[Dataset entries]
>>>
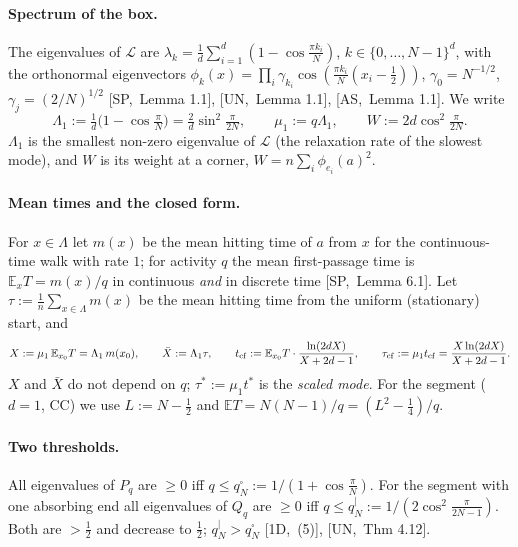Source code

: \documentclass[10pt,a4paper]{article}
\theoremstyle{plain}
\theoremstyle{definition}
\newcommand{\src}[2]{[\textsf{#1},~#2]}           %
\newcommand{\ONE}{\textsf{1D}}
\newcommand{\SPE}{\textsf{SP}}
\newcommand{\ASY}{\textsf{AS}}
\newcommand{\UNI}{\textsf{UN}}
\newcommand{\E}{\mathbb{E}}
\newcommand{\Lg}{\mathcal{L}}
\newcommand{\Xb}{\bar X}
\newcommand{\qbox}{q^{\square}_N}
\newcommand{\qseg}{q^{|}_N}
\begin{document}
\paragraph{Spectrum of the box.} The eigenvalues of $\Lg$ are $\lambda_k=\frac1d\sum_{i=1}^d(1-\cos\frac{\pi k_i}N)$, $k\in\{0,\dots,N-1\}^d$, with the orthonormal eigenvectors $\phi_k(x)=\prod_i\gamma_{k_i}\cos(\frac{\pi k_i}N(x_i-\frac12))$, $\gamma_0=N^{-1/2}$, $\gamma_j=(2/N)^{1/2}$ \src{\SPE}{Lemma 1.1}, \src{\UNI}{Lemma 1.1}, \src{\ASY}{Lemma 1.1}. We write
\[
\Lambda_1:=\tfrac1d\bigl(1-\cos\tfrac\pi N\bigr)=\tfrac2d\sin^2\tfrac{\pi}{2N},\qquad \mu_1:=q\Lambda_1,\qquad W:=2d\cos^2\tfrac{\pi}{2N}.
\]
$\Lambda_1$ is the smallest non-zero eigenvalue of $\Lg$ (the relaxation rate of the slowest mode), and $W$ is its weight at a corner, $W=n\sum_i\phi_{e_i}(a)^2$.

\paragraph{Mean times and the closed form.} For $x\in\Lambda$ let $m(x)$ be the mean hitting time of $a$ from $x$ for the continuous-time walk with rate $1$; for activity $q$ the mean first-passage time is $\E_xT=m(x)/q$ in continuous \emph{and} in discrete time \src{\SPE}{Lemma 6.1}. Let $\tau:=\frac1n\sum_{x\in\Lambda}m(x)$ be the mean hitting time from the uniform (stationary) start, and
\[
X:=\mu_1\,\E_{x_0}T=\Lambda_1\,m(x_0),\qquad \Xb:=\Lambda_1\tau,\qquad t_{\rm cf}:=\E_{x_0}T\cdot\frac{\ln(2dX)}{X+2d-1},\qquad \tau_{\rm cf}:=\mu_1t_{\rm cf}=\frac{X\ln(2dX)}{X+2d-1}.
\]
$X$ and $\Xb$ do not depend on $q$; $\tau^*:=\mu_1t^*$ is the \emph{scaled mode}. For the segment ($d=1$, CC) we use $L:=N-\frac12$ and $\E T=N(N-1)/q=(L^2-\frac14)/q$.

\paragraph{Two thresholds.} All eigenvalues of $P_q$ are $\ge0$ iff $q\le\qbox:=1/(1+\cos\frac\pi N)$. For the segment with one absorbing end all eigenvalues of $Q_q$ are $\ge0$ iff $q\le\qseg:=1/(2\cos^2\frac{\pi}{2N-1})$. Both are $>\frac12$ and decrease to $\frac12$; $\qseg>\qbox$ \src{\ONE}{(5)}, \src{\UNI}{Thm 4.12}.
\end{document}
<<<
TASK TO COMPLETE:
Write out every entry exactly. Pictures do not belong in the copy.

EXERCISE RESPONSE:
Source code

: \documentclass[10pt,a4paper]{article}
\theoremstyle{plain}
\theoremstyle{definition}
\newcommand{\src}[2]{[\textsf{#1},~#2]}           %
\newcommand{\ONE}{\textsf{1D}}
\newcommand{\SPE}{\textsf{SP}}
\newcommand{\ASY}{\textsf{AS}}
\newcommand{\UNI}{\textsf{UN}}
\newcommand{\E}{\mathbb{E}}
\newcommand{\Lg}{\mathcal{L}}
\newcommand{\Xb}{\bar X}
\newcommand{\qbox}{q^{\square}_N}
\newcommand{\qseg}{q^{|}_N}
\begin{document}
\paragraph{Spectrum of the box.} The eigenvalues of $\Lg$ are $\lambda_k=\frac1d\sum_{i=1}^d(1-\cos\frac{\pi k_i}N)$, $k\in\{0,\dots,N-1\}^d$, with the orthonormal eigenvectors $\phi_k(x)=\prod_i\gamma_{k_i}\cos(\frac{\pi k_i}N(x_i-\frac12))$, $\gamma_0=N^{-1/2}$, $\gamma_j=(2/N)^{1/2}$ \src{\SPE}{Lemma 1.1}, \src{\UNI}{Lemma 1.1}, \src{\ASY}{Lemma 1.1}. We write
\[
\Lambda_1:=\tfrac1d\bigl(1-\cos\tfrac\pi N\bigr)=\tfrac2d\sin^2\tfrac{\pi}{2N},\qquad \mu_1:=q\Lambda_1,\qquad W:=2d\cos^2\tfrac{\pi}{2N}.
\]
$\Lambda_1$ is the smallest non-zero eigenvalue of $\Lg$ (the relaxation rate of the slowest mode), and $W$ is its weight at a corner, $W=n\sum_i\phi_{e_i}(a)^2$.

\paragraph{Mean times and the closed form.} For $x\in\Lambda$ let $m(x)$ be the mean hitting time of $a$ from $x$ for the continuous-time walk with rate $1$; for activity $q$ the mean first-passage time is $\E_xT=m(x)/q$ in continuous \emph{and} in discrete time \src{\SPE}{Lemma 6.1}. Let $\tau:=\frac1n\sum_{x\in\Lambda}m(x)$ be the mean hitting time from the uniform (stationary) start, and
\[
X:=\mu_1\,\E_{x_0}T=\Lambda_1\,m(x_0),\qquad \Xb:=\Lambda_1\tau,\qquad t_{\rm cf}:=\E_{x_0}T\cdot\frac{\ln(2dX)}{X+2d-1},\qquad \tau_{\rm cf}:=\mu_1t_{\rm cf}=\frac{X\ln(2dX)}{X+2d-1}.
\]
$X$ and $\Xb$ do not depend on $q$; $\tau^*:=\mu_1t^*$ is the \emph{scaled mode}. For the segment ($d=1$, CC) we use $L:=N-\frac12$ and $\E T=N(N-1)/q=(L^2-\frac14)/q$.

\paragraph{Two thresholds.} All eigenvalues of $P_q$ are $\ge0$ iff $q\le\qbox:=1/(1+\cos\frac\pi N)$. For the segment with one absorbing end all eigenvalues of $Q_q$ are $\ge0$ iff $q\le\qseg:=1/(2\cos^2\frac{\pi}{2N-1})$. Both are $>\frac12$ and decrease to $\frac12$; $\qseg>\qbox$ \src{\ONE}{(5)}, \src{\UNI}{Thm 4.12}.
\end{document}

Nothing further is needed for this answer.